What to do ▸ Below are the records; copy exactly the stretch from the line containing "G.~H.~Hardy and E.~M.~Wright, An" through the line containing "The mathlib Community, The", both ends included, and nothing else.

Stored data ▸
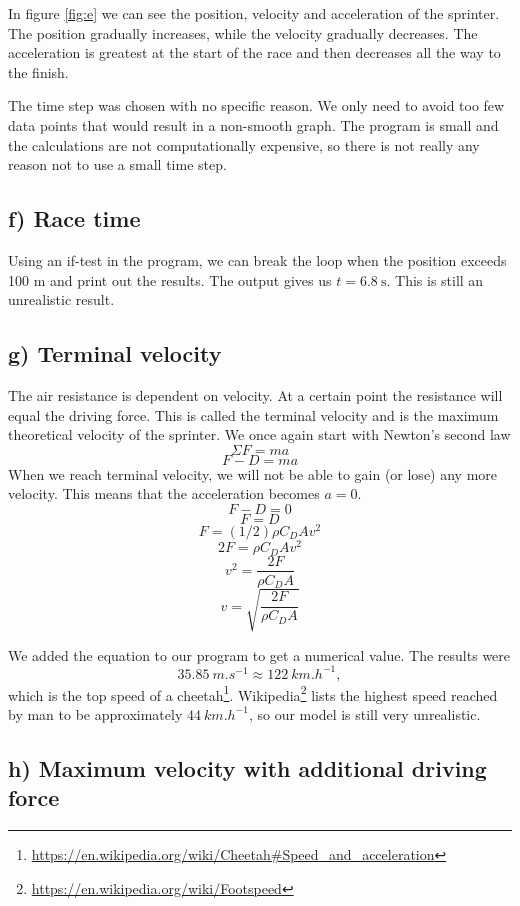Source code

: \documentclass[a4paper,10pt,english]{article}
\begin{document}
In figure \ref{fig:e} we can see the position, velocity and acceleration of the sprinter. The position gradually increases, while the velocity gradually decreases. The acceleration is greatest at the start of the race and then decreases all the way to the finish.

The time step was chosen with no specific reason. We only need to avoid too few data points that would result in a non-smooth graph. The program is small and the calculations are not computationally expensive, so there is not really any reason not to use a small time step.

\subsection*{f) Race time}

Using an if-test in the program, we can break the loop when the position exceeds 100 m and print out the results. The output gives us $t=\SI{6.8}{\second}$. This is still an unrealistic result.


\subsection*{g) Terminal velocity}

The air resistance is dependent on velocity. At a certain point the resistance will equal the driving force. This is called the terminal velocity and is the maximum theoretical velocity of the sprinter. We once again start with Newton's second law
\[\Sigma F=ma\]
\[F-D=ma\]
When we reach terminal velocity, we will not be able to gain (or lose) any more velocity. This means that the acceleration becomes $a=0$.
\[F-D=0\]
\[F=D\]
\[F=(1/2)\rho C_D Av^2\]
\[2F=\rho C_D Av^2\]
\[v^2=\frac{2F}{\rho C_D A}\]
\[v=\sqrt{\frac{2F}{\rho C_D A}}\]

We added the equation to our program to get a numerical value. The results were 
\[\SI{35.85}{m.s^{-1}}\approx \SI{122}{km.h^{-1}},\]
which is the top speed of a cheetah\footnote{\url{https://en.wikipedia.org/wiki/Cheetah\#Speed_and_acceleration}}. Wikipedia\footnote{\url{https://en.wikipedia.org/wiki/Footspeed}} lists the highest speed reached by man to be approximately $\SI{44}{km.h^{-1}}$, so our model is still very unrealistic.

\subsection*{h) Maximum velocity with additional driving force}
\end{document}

* * *

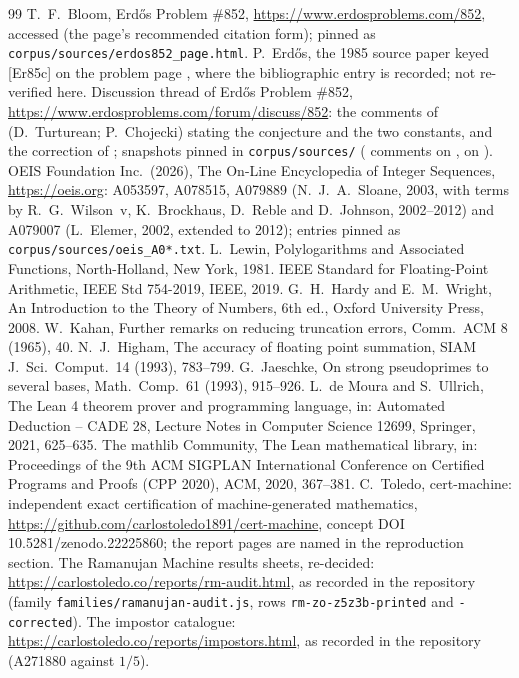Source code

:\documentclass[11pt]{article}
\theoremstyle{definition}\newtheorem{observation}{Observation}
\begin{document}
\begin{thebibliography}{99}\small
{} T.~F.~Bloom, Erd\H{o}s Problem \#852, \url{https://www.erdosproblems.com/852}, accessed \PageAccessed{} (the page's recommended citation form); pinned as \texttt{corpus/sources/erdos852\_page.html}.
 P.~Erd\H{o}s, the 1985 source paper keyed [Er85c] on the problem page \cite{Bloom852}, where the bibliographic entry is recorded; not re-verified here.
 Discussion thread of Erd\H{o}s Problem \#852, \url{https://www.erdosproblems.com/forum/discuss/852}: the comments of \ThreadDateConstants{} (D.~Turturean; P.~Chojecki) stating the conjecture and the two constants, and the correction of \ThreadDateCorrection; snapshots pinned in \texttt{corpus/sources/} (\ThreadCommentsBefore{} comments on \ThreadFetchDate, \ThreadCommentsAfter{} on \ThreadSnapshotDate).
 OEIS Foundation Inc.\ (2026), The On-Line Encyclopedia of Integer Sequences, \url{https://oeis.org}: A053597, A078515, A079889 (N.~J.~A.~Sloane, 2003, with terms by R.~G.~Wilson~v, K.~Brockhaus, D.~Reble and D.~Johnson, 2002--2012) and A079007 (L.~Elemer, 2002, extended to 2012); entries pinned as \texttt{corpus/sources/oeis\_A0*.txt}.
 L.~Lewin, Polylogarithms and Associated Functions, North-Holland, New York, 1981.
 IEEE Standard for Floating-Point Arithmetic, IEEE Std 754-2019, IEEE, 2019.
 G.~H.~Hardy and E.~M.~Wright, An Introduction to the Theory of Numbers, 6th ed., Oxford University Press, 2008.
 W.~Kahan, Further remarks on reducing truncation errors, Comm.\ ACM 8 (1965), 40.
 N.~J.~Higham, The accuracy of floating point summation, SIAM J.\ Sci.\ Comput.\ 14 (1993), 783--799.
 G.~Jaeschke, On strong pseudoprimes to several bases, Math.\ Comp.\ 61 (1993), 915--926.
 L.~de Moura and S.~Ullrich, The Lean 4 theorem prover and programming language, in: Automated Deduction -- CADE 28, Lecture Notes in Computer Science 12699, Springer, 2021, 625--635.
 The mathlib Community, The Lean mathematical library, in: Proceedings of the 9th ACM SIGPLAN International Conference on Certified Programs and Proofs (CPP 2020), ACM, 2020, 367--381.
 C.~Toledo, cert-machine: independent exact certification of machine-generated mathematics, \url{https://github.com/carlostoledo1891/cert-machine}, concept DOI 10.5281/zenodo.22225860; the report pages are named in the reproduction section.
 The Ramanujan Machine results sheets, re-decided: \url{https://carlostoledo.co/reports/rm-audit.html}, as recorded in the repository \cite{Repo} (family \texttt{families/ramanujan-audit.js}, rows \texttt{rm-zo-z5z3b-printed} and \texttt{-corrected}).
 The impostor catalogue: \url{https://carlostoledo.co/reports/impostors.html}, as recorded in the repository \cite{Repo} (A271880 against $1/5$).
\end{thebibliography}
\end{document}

Response for this exercise ▸
 G.~H.~Hardy and E.~M.~Wright, An Introduction to the Theory of Numbers, 6th ed., Oxford University Press, 2008.
 W.~Kahan, Further remarks on reducing truncation errors, Comm.\ ACM 8 (1965), 40.
 N.~J.~Higham, The accuracy of floating point summation, SIAM J.\ Sci.\ Comput.\ 14 (1993), 783--799.
 G.~Jaeschke, On strong pseudoprimes to several bases, Math.\ Comp.\ 61 (1993), 915--926.
 L.~de Moura and S.~Ullrich, The Lean 4 theorem prover and programming language, in: Automated Deduction -- CADE 28, Lecture Notes in Computer Science 12699, Springer, 2021, 625--635.
 The mathlib Community, The Lean mathematical library, in: Proceedings of the 9th ACM SIGPLAN International Conference on Certified Programs and Proofs (CPP 2020), ACM, 2020, 367--381.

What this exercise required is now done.